According to Ed Rogers, CEO of Tokyo-based hedge-fund adviser, Rogers Investment Advisors, the benchmark Nikkei 225 will hit 20,000-25,000 in the next two to three years – levels not seen since April 2000. This means a jump of 60 percent to 100 percent from current levels.
The highest-ever level for the index - 38,957.44 - was hit in December 1989, before the country's so-called lost decades which began with a stock market crash in 1990.
(Read More: Ssshh! Why Japan Is Keeping Quiet on the Yen)

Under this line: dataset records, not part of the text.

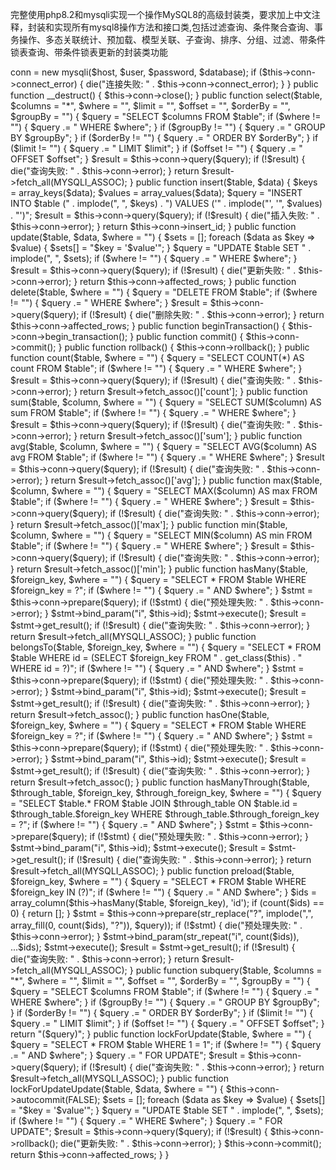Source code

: 完整使用php8.2和mysqli实现一个操作MySQL8的高级封装类，要求加上中文注释，封装和实现所有mysql8操作方法和接口类,包括过滤查询、条件聚合查询、事务操作、多态关联统计、预加载、模型关联、子查询、排序、分组、过滤、带条件锁表查询、带条件锁表更新的封装类功能



<?php

class MySQLiDB {

    private $conn;

    public function __construct($host, $user, $password, $database) {
        $this->conn = new mysqli($host, $user, $password, $database);

        if ($this->conn->connect_error) {
            die("连接失败: " . $this->conn->connect_error);
        }
    }

    public function __destruct() {
        $this->conn->close();
    }

    public function select($table, $columns = "*", $where = "", $limit = "", $offset = "", $orderBy = "", $groupBy = "") {
        $query = "SELECT $columns FROM $table";

        if ($where != "") {
            $query .= " WHERE $where";
        }

        if ($groupBy != "") {
            $query .= " GROUP BY $groupBy";
        }

        if ($orderBy != "") {
            $query .= " ORDER BY $orderBy";
        }

        if ($limit != "") {
            $query .= " LIMIT $limit";
        }

        if ($offset != "") {
            $query .= " OFFSET $offset";
        }

        $result = $this->conn->query($query);

        if (!$result) {
            die("查询失败: " . $this->conn->error);
        }

        return $result->fetch_all(MYSQLI_ASSOC);
    }

    public function insert($table, $data) {
        $keys = array_keys($data);
        $values = array_values($data);

        $query = "INSERT INTO $table (" . implode(", ", $keys) . ") VALUES ('" . implode("', '", $values) . "')";

        $result = $this->conn->query($query);

        if (!$result) {
            die("插入失败: " . $this->conn->error);
        }

        return $this->conn->insert_id;
    }

    public function update($table, $data, $where = "") {
        $sets = [];

        foreach ($data as $key => $value) {
            $sets[] = "$key = '$value'";
        }

        $query = "UPDATE $table SET " . implode(", ", $sets);

        if ($where != "") {
            $query .= " WHERE $where";
        }

        $result = $this->conn->query($query);

        if (!$result) {
            die("更新失败: " . $this->conn->error);
        }

        return $this->conn->affected_rows;
    }

    public function delete($table, $where = "") {
        $query = "DELETE FROM $table";

        if ($where != "") {
            $query .= " WHERE $where";
        }

        $result = $this->conn->query($query);

        if (!$result) {
            die("删除失败: " . $this->conn->error);
        }

        return $this->conn->affected_rows;
    }

    public function beginTransaction() {
        $this->conn->begin_transaction();
    }

    public function commit() {
        $this->conn->commit();
    }

    public function rollback() {
        $this->conn->rollback();
    }

    public function count($table, $where = "") {
        $query = "SELECT COUNT(*) AS count FROM $table";

        if ($where != "") {
            $query .= " WHERE $where";
        }

        $result = $this->conn->query($query);

        if (!$result) {
            die("查询失败: " . $this->conn->error);
        }

        return $result->fetch_assoc()['count'];
    }

    public function sum($table, $column, $where = "") {
        $query = "SELECT SUM($column) AS sum FROM $table";

        if ($where != "") {
            $query .= " WHERE $where";
        }

        $result = $this->conn->query($query);

        if (!$result) {
            die("查询失败: " . $this->conn->error);
        }

        return $result->fetch_assoc()['sum'];
    }

    public function avg($table, $column, $where = "") {
        $query = "SELECT AVG($column) AS avg FROM $table";

        if ($where != "") {
            $query .= " WHERE $where";
        }

        $result = $this->conn->query($query);

        if (!$result) {
            die("查询失败: " . $this->conn->error);
        }

        return $result->fetch_assoc()['avg'];
    }

    public function max($table, $column, $where = "") {
        $query = "SELECT MAX($column) AS max FROM $table";

        if ($where != "") {
            $query .= " WHERE $where";
        }

        $result = $this->conn->query($query);

        if (!$result) {
            die("查询失败: " . $this->conn->error);
        }

        return $result->fetch_assoc()['max'];
    }

    public function min($table, $column, $where = "") {
        $query = "SELECT MIN($column) AS min FROM $table";

        if ($where != "") {
            $query .= " WHERE $where";
        }

        $result = $this->conn->query($query);

        if (!$result) {
            die("查询失败: " . $this->conn->error);
        }

        return $result->fetch_assoc()['min'];
    }

    public function hasMany($table, $foreign_key, $where = "") {
        $query = "SELECT * FROM $table WHERE $foreign_key = ?";

        if ($where != "") {
            $query .= " AND $where";
        }

        $stmt = $this->conn->prepare($query);

        if (!$stmt) {
            die("预处理失败: " . $this->conn->error);
        }

        $stmt->bind_param("i", $this->id);
        $stmt->execute();

        $result = $stmt->get_result();

        if (!$result) {
            die("查询失败: " . $this->conn->error);
        }

        return $result->fetch_all(MYSQLI_ASSOC);
    }

    public function belongsTo($table, $foreign_key, $where = "") {
        $query = "SELECT * FROM $table WHERE id = (SELECT $foreign_key FROM " . get_class($this) . " WHERE id = ?)";

        if ($where != "") {
            $query .= " AND $where";
        }

        $stmt = $this->conn->prepare($query);

        if (!$stmt) {
            die("预处理失败: " . $this->conn->error);
        }

        $stmt->bind_param("i", $this->id);
        $stmt->execute();

        $result = $stmt->get_result();

        if (!$result) {
            die("查询失败: " . $this->conn->error);
        }

        return $result->fetch_assoc();
    }

    public function hasOne($table, $foreign_key, $where = "") {
        $query = "SELECT * FROM $table WHERE $foreign_key = ?";

        if ($where != "") {
            $query .= " AND $where";
        }

        $stmt = $this->conn->prepare($query);

        if (!$stmt) {
            die("预处理失败: " . $this->conn->error);
        }

        $stmt->bind_param("i", $this->id);
        $stmt->execute();

        $result = $stmt->get_result();

        if (!$result) {
            die("查询失败: " . $this->conn->error);
        }

        return $result->fetch_assoc();
    }

    public function hasManyThrough($table, $through_table, $foreign_key, $through_foreign_key, $where = "") {
        $query = "SELECT $table.* FROM $table JOIN $through_table ON $table.id = $through_table.$foreign_key WHERE $through_table.$through_foreign_key = ?";

        if ($where != "") {
            $query .= " AND $where";
        }

        $stmt = $this->conn->prepare($query);

        if (!$stmt) {
            die("预处理失败: " . $this->conn->error);
        }

        $stmt->bind_param("i", $this->id);
        $stmt->execute();

        $result = $stmt->get_result();

        if (!$result) {
            die("查询失败: " . $this->conn->error);
        }

        return $result->fetch_all(MYSQLI_ASSOC);
    }

    public function preload($table, $foreign_key, $where = "") {
        $query = "SELECT * FROM $table WHERE $foreign_key IN (?)";

        if ($where != "") {
            $query .= " AND $where";
        }

        $ids = array_column($this->hasMany($table, $foreign_key), 'id');

        if (count($ids) == 0) {
            return [];
        }

        $stmt = $this->conn->prepare(str_replace("?", implode(",", array_fill(0, count($ids), "?")), $query));

        if (!$stmt) {
            die("预处理失败: " . $this->conn->error);
        }

        $stmt->bind_param(str_repeat("i", count($ids)), ...$ids);
        $stmt->execute();

        $result = $stmt->get_result();

        if (!$result) {
            die("查询失败: " . $this->conn->error);
        }

        return $result->fetch_all(MYSQLI_ASSOC);
    }

    public function subquery($table, $columns = "*", $where = "", $limit = "", $offset = "", $orderBy = "", $groupBy = "") {
        $query = "SELECT $columns FROM $table";

        if ($where != "") {
            $query .= " WHERE $where";
        }

        if ($groupBy != "") {
            $query .= " GROUP BY $groupBy";
        }

        if ($orderBy != "") {
            $query .= " ORDER BY $orderBy";
        }

        if ($limit != "") {
            $query .= " LIMIT $limit";
        }

        if ($offset != "") {
            $query .= " OFFSET $offset";
        }

        return "($query)";
    }

    public function lockForUpdate($table, $where = "") {
        $query = "SELECT * FROM $table WHERE 1 = 1";

        if ($where != "") {
            $query .= " AND $where";
        }

        $query .= " FOR UPDATE";

        $result = $this->conn->query($query);

        if (!$result) {
            die("查询失败: " . $this->conn->error);
        }

        return $result->fetch_all(MYSQLI_ASSOC);
    }

    public function lockForUpdateUpdate($table, $data, $where = "") {
        $this->conn->autocommit(FALSE);

        $sets = [];

        foreach ($data as $key => $value) {
            $sets[] = "$key = '$value'";
        }

        $query = "UPDATE $table SET " . implode(", ", $sets);

        if ($where != "") {
            $query .= " WHERE $where";
        }

        $query .= " FOR UPDATE";

        $result = $this->conn->query($query);

        if (!$result) {
            $this->conn->rollback();
            die("更新失败: " . $this->conn->error);
        }

        $this->conn->commit();

        return $this->conn->affected_rows;
    }

}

"This [Abenomics] is for real – take it seriously – for the first time every information source that I have in Japan, after living there for 26 years, is in agreement. The Japanese, this is their defining moment. If they are going to save themselves from obscurity and failure, this is the time," Rogers told CNBC, referring to Prime Minster Shinzo Abe's push for aggressive monetary easing to beat deflation and drive growth in the economy.
"Since the earthquake in 2011, I don't think people externally understand the amount of soul searching that has gone on in Japan trying to figure out how to solve these problems of 20 years of deflation," Rogers added.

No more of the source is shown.